Besides NK cell determinants, other cellular and soluble factors should be considered. In this regards, we have previously demonstrated that in allogeneic HCT, T-cell alloreactivity dominates that of NK cells alloreactivity in pediatric patients.(18) Although natural cytotoxicity was generally preserved in our cohort as a whole, and the number of NK cells was similar among patients who received a TCD graft versus those who received a T-cell replete graft, the cytotoxicity in the first four months after transplantation was significantly lower in the group that received a T-cell replete graft. This is in agreement with previous studies that showed that NK cells expand and function the best in a severely T-cell lymphopenic environment,(57,58) and that when T-cells had already reconstituted, alloreactive NK cell clones could no longer be detectable.(59) These data provide a mechanistic explanation for the more prominent NK cell effects observed in T-cell depleted transplants as compared to transplants using T-cell replete grafts.(8,18) Besides T cells,(60) other factors including ATG, Campath, or steroid usage,(61-64) donor gender,(65) cytokine and growth factors such as IL12, IL15, IL18, GCSF, or Flt-3 ligand,(9,61,66,67) have been implicated as important predictors of NK activity.
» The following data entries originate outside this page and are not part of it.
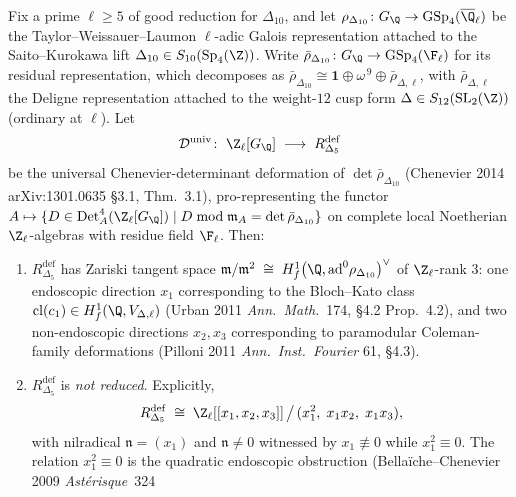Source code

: \begin{theorem}
\label{thm:dl-chenevier-nonreduced-delta5}
\ClaimStatusProvedHere
Fix a prime $\ell \ge 5$ of good reduction for $\Delta_{10}$, and let
$\rho_{\Delta_{10}}\colon G_\Q \to \mathrm{GSp}_4(\overline\Q_\ell)$ be
the Taylor--Weissauer--Laumon $\ell$-adic Galois representation
attached to the Saito--Kurokawa lift
$\Delta_{10} \in S_{10}(\mathrm{Sp}_4(\Z))$. Write
$\bar\rho_{\Delta_{10}}\colon G_\Q \to \mathrm{GSp}_4(\F_\ell)$ for its
residual representation, which decomposes as
$\bar\rho_{\Delta_{10}} \cong \mathbf 1 \oplus \omega^{\,9} \oplus
\bar\rho_{\Delta, \ell}$, with $\bar\rho_{\Delta, \ell}$ the Deligne
representation attached to the weight-$12$ cusp form $\Delta \in
S_{12}(\mathrm{SL}_2(\Z))$ (ordinary at $\ell$). Let
\[
 \mathcal D^{\mathrm{univ}}
 \colon\; \Z_\ell[G_\Q]
 \;\longrightarrow\;
 R^{\mathrm{def}}_{\Delta_5}
\]
be the universal Chenevier-determinant deformation of $\det \bar\rho_{\Delta_{10}}$
(Chenevier 2014 arXiv:1301.0635 \S3.1, Thm.~3.1), pro-representing
the functor
$A \mapsto \{D \in \mathrm{Det}^4_A(\Z_\ell[G_\Q]) \mid D \bmod
\mathfrak m_A = \det\bar\rho_{\Delta_{10}}\}$
on complete local Noetherian $\Z_\ell$-algebras with residue field $\F_\ell$.
Then:
\begin{enumerate}
 \item $R^{\mathrm{def}}_{\Delta_5}$ has Zariski tangent space
 \(
 \mathfrak m / \mathfrak m^2
 \;\cong\;
 H^1_f\bigl(\Q, \mathrm{ad}^0 \rho_{\Delta_{10}}\bigr)^\vee
 \)
 of $\Z_\ell$-rank $3$: one endoscopic direction $x_1$
 corresponding to the Bloch--Kato class
 $\mathrm{cl}(c_1) \in H^1_f(\Q, V_{\Delta, \ell})$
 (Urban 2011 \emph{Ann.\ Math.}\ 174, \S4.2 Prop.~4.2), and two
 non-endoscopic directions $x_2, x_3$ corresponding to paramodular
 Coleman-family deformations (Pilloni 2011 \emph{Ann.\ Inst.\
 Fourier} 61, \S4.3).
 \item $R^{\mathrm{def}}_{\Delta_5}$ is \emph{not reduced}. Explicitly,
 \[
 R^{\mathrm{def}}_{\Delta_5}
 \;\cong\;
 \Z_\ell[[x_1, x_2, x_3]]\,\big/\,(x_1^2,\; x_1 x_2,\; x_1 x_3),
 \]
 with nilradical
 $\mathfrak n = (x_1)$ and $\mathfrak n \ne 0$ witnessed by
 $x_1 \not\equiv 0$ while $x_1^2 \equiv 0$. The relation
 $x_1^2\equiv 0$ is the quadratic endoscopic obstruction
 (Bellaï\-che--Chenevier 2009 \emph{Astérisque}\ 324

\end{enumerate}
\end{theorem}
Recently, Savani et al demonstrated that patients with quantitatively higher NK cells at day 30 after MSD transplants had lower myeloid leukemia relapse rates and improved survival.(68) In this study we demonstrated that patients who normalized their NK cell numbers in one month versus those who required two or more months had a reduction in the risk of leukemia relapse by more than fourfold and a reduction in overall mortality by more than 7 fold (Table 2). These data suggest that the tempo of NK cell reconstitution is another important determinant in the outcomes of patients and strongly encourage further investigation of new approaches to hasten NK cell recovery after transplantation. Taken together with our extensive data on both inhibitory and activating NK receptor expression, our study indicated that NK cell reconstitution after MUD HCT was a multifaceted process and has significant clinical implications in future attempts to further improve patient outcomes and prognostications. Novel data were obtained to provide evidence that NK cell quantity, function, phenotype, and tempo of KIR-NCR-NKG2A acquisition were all important measures of NK cell activity. Thus, this study does not only provide fundamental insights into the developmental biology and NK receptor reconstitution after URD transplantation, it also underscores the clinical relevance of comprehensive evaluation of NK cells including activating receptors in multiple transplant settings to optimize patient care and understanding of the role of NK cells in transplant immunology.